The PostgreSQL change data capture (CDC) connector is used to read existing data and changed data from a PostgreSQL database. The process is divided into two phases based on the data type: full scan phase and incremental capture phase. If a failure occurs, the connector recovers data in an exactly-once manner to ensure that no data is duplicated or lost. This topic describes how to use the PostgreSQL CDC connector.
Background information
The following table describes the capabilities of the PostgreSQL CDC connector.
Item | Description |
Table type | Source table Note You can use the Java Database Connectivity (JDBC) connector to create a sink or dimension table. |
Running mode | Streaming mode |
Data format | N/A |
Monitoring metrics |
Note
|
API type | SQL API |
Data updates or deletion in a sink table | N/A |
Features
The PostgreSQL CDC supports the incremental snapshot reading feature in Realtime Compute for Apache Flink that uses Ververica Runtime (VVR) 8.0.6 or later. When the connector is run, it first initiates the full scan phase to read the snapshot of a PostgreSQL database.
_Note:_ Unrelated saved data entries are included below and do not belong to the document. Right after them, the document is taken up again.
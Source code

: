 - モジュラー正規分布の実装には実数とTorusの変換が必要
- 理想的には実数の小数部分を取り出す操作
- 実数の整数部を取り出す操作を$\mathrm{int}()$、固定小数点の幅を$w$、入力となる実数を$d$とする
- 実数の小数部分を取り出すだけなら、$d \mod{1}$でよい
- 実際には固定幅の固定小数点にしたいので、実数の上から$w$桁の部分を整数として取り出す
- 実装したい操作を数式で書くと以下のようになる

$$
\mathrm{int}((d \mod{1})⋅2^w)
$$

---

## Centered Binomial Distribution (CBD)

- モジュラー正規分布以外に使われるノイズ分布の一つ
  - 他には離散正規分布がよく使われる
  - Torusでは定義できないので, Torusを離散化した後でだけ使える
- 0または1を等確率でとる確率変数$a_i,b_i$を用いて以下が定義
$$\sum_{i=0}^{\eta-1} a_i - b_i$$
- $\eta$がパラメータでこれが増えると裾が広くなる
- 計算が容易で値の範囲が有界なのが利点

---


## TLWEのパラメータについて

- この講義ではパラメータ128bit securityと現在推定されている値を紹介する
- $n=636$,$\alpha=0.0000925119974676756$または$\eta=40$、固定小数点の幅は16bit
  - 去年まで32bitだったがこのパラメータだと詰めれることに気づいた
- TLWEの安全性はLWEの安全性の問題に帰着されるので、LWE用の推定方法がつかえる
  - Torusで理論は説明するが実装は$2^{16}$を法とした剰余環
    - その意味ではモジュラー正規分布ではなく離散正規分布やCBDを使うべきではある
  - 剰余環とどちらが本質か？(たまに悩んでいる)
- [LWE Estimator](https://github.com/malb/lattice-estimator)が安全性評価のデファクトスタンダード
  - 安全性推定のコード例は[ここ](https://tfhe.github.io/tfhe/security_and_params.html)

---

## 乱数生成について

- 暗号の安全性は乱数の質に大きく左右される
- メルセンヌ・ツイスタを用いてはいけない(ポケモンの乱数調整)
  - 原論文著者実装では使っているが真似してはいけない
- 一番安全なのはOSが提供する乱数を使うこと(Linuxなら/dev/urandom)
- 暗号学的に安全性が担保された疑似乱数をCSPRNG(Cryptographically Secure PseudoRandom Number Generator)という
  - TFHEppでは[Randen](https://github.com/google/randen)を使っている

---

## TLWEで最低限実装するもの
After the full scan is completed, the connector automatically switches to the incremental capture phase to read write-ahead log (WAL) files of the database. If a failure occurs, the connector recovers data in an exactly-once manner to prevent data duplication or loss.
You can use the connector to create a source table, which provides the following advantages:
Supports reading full and incremental data to facilitate unified stream and batch processing.
Supports parallel reading in the full scan phase, which improves reading performance.
Supports automatic and seamless switching from the full scan phase to the incremental capture phase to reduce resource consumption.
Supports data resumption in the full scan phase to enhance stability.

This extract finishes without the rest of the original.